Były wicepremier wspominał okres, gdy stał na czele Polskiego Stronnictwa Ludowego. - Mamy nowy okres w historii PSL. Z dużym sentymentem wspominam ostatnie 7 lat, bo z peryferii wróciliśmy do centrum polityki, jesteśmy w koalicji rządowej i wszystkich sejmikach wojewódzkich. To była przygoda w czasie wielkiego kryzysu. Będę miał co wspominać - powiedział Pawlak.
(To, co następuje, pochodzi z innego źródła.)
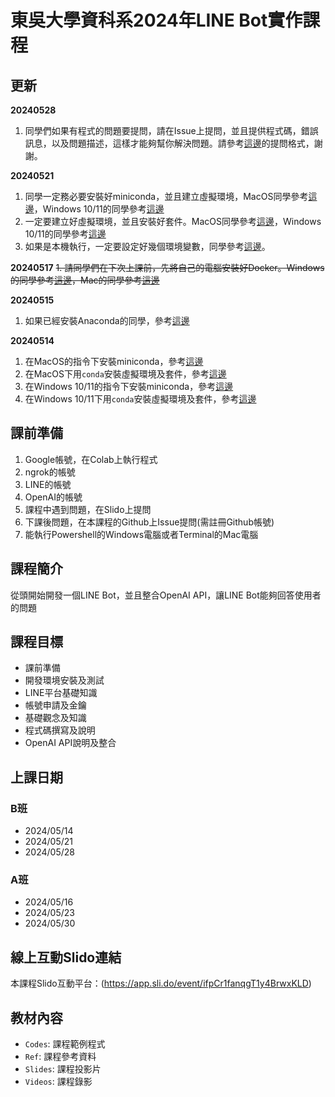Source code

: # 東吳大學資科系2024年LINE Bot實作課程

## 更新
**20240528**
1. 同學們如果有程式的問題要提問，請在Issue上提問，並且提供程式碼，錯誤訊息，以及問題描述，這樣才能夠幫你解決問題。請參考[這邊](https://github.com/joshhu/sculinebot2024/issues/10)的提問格式，謝謝。

**20240521**
1. 同學一定務必要安裝好miniconda，並且建立虛擬環境，MacOS同學參考[這邊](https://github.com/joshhu/sculinebot2024/issues/1)，Windows 10/11的同學參考[這邊](https://github.com/joshhu/sculinebot2024/issues/3)
2. 一定要建立好虛擬環境，並且安裝好套件。MacOS同學參考[這邊](https://github.com/joshhu/sculinebot2024/issues/2)，Windows 10/11的同學參考[這邊](https://github.com/joshhu/sculinebot2024/issues/4)
3. 如果是本機執行，一定要設定好幾個環境變數，同學參考[這邊](https://github.com/joshhu/sculinebot2024/issues/8)。

**20240517**
~~1. 請同學們在下次上課前，先將自己的電腦安裝好Docker。Windows的同學參考[這邊](https://github.com/joshhu/sculinebot2024/issues/6)，Mac的同學參考[這邊](https://github.com/joshhu/sculinebot2024/issues/7)~~

**20240515**
1. 如果已經安裝Anaconda的同學，參考[這邊](https://github.com/joshhu/sculinebot2024/issues/5)

**20240514**
1. 在MacOS的指令下安裝miniconda，參考[這邊](https://github.com/joshhu/sculinebot2024/issues/1)
2. 在MacOS下用`conda`安裝虛擬環境及套件，參考[這邊](https://github.com/joshhu/sculinebot2024/issues/2)
3. 在Windows 10/11的指令下安裝miniconda，參考[這邊](https://github.com/joshhu/sculinebot2024/issues/3)
4. 在Windows 10/11下用`conda`安裝虛擬環境及套件，參考[這邊](https://github.com/joshhu/sculinebot2024/issues/4)

## 課前準備
1. Google帳號，在Colab上執行程式
2. ngrok的帳號
3. LINE的帳號
4. OpenAI的帳號
5. 課程中遇到問題，在Slido上提問
6. 下課後問題，在本課程的Github上Issue提問(需註冊Github帳號)
7. 能執行Powershell的Windows電腦或者Terminal的Mac電腦

## 課程簡介
從頭開始開發一個LINE Bot，並且整合OpenAI API，讓LINE Bot能夠回答使用者的問題

## 課程目標
- 課前準備
- 開發環境安裝及測試
- LINE平台基礎知識
- 帳號申請及金鑰
- 基礎觀念及知識
- 程式碼撰寫及說明
- OpenAI API說明及整合

## 上課日期
### B班
- 2024/05/14
- 2024/05/21
- 2024/05/28

### A班
- 2024/05/16
- 2024/05/23 
- 2024/05/30

## 線上互動Slido連結
 本課程Slido互動平台：(https://app.sli.do/event/ifpCr1fanqgT1y4BrwxKLD)
 
## 教材內容
- `Codes`: 課程範例程式
- `Ref`: 課程參考資料
- `Slides`: 課程投影片
- `Videos`: 課程錄影
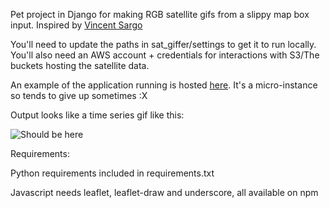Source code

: Pet project in Django for making RGB satellite gifs from a slippy map box input. Inspired by [Vincent Sargo](https://twitter.com/_VincentS_)

You'll need to update the paths in sat_giffer/settings to get it to run locally. You'll also need an AWS account + credentials for interactions with S3/The buckets hosting the satellite data.

An example of the application running is hosted [here](http://ec2-35-159-51-103.eu-central-1.compute.amazonaws.com/). It's a micro-instance so tends to give up sometimes :X

Output looks like a time series gif like this:

![Should be here](https://s3.eu-central-1.amazonaws.com/sat-giffer/gifs/53.38884847726028%2C-6.365203857421876%2C53.41003495275093%2C-6.309585571289063.gif)

Requirements:

Python requirements included in requirements.txt

Javascript needs leaflet, leaflet-draw and underscore, all available on npm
- To życiowa przygoda, jeśli spotyka się fajnych ludzi, z którymi można zrobić coś fajnego. Cała struktura czy społeczność PSL ma dużo szerszy wymiar niż polityczny i administracyjny, jest tu wiele przyjaźni - stwierdził były wicepremier.
Pawlak dodał również, że tydzień po porażce w wyborach na prezesa PSL "lepiej rozumie słowa, że w polityce lepiej odejść za wcześnie niż za późno".
Zapytany o doniesienia "Wprost", dotyczące tego, że ma on się zająć chińskim biznesem odpowiedział: - Czytam dobre rady kolegów, którzy chcieliby mnie wysłać na krańce świata. Niektóre pomysły są ciekawe. Na pewno zostanę w polityce do końca tej kadencji Sejmu - zapewnił były szef PSL.
- Na razie rozważam raczej krajowe rozwiązania - odpowiedział Pawlak na pytanie dotyczące swoich planów na przyszłość.